»»

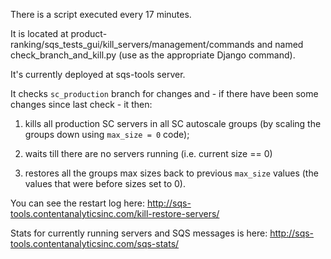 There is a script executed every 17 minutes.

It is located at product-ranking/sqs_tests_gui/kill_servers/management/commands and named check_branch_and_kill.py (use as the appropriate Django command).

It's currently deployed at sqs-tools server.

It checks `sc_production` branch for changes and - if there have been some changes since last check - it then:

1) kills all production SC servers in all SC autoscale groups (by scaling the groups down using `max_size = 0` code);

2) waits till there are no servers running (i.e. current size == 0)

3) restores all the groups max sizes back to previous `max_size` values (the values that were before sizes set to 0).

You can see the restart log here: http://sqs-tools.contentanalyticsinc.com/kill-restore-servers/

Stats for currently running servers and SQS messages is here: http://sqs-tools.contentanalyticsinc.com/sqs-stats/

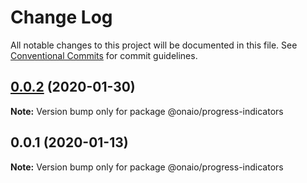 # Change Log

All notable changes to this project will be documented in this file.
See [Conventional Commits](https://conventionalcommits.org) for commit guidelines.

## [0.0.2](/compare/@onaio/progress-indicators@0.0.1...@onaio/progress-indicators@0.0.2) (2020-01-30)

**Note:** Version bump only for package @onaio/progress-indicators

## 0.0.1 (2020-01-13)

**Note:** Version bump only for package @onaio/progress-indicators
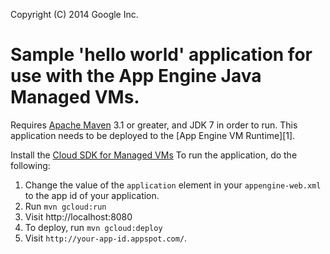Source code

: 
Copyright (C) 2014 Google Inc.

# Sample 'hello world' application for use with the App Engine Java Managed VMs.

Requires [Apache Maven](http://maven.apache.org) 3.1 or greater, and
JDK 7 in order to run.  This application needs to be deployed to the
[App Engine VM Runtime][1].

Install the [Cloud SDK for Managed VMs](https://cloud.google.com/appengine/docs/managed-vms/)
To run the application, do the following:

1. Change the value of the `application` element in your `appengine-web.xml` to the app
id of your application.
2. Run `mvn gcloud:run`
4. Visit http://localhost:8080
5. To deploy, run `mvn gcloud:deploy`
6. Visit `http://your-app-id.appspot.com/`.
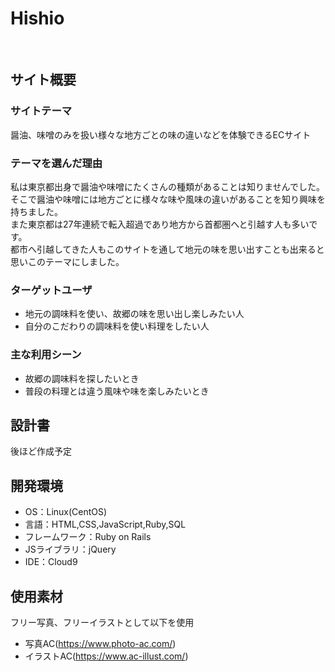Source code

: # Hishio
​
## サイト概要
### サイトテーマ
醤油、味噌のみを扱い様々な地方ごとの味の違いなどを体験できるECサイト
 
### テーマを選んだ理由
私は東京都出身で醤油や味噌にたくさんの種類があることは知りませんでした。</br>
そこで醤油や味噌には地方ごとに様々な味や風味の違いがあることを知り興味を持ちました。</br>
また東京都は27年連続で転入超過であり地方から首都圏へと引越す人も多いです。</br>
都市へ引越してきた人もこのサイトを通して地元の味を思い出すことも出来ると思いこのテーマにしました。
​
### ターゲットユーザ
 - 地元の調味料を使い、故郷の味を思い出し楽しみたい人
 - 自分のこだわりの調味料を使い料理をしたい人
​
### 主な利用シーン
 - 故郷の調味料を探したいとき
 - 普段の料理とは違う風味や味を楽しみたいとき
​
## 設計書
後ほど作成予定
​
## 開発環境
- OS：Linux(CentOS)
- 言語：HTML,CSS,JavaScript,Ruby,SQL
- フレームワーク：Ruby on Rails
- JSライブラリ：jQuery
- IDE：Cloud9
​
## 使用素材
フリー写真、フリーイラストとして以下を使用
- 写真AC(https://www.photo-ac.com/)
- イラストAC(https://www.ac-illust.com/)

««

## Exercise description
The expected output is the lines above from the one containing "3) restores all" to the one containing "See [Conventional Commits](https://conventionalcommits.org)", both ends included, reproduced exactly with every picture left out.

## Solved exercise
3) restores all the groups max sizes back to previous `max_size` values (the values that were before sizes set to 0).

You can see the restart log here: http://sqs-tools.contentanalyticsinc.com/kill-restore-servers/

Stats for currently running servers and SQS messages is here: http://sqs-tools.contentanalyticsinc.com/sqs-stats/

 # Change Log

All notable changes to this project will be documented in this file.
See [Conventional Commits](https://conventionalcommits.org) for commit guidelines.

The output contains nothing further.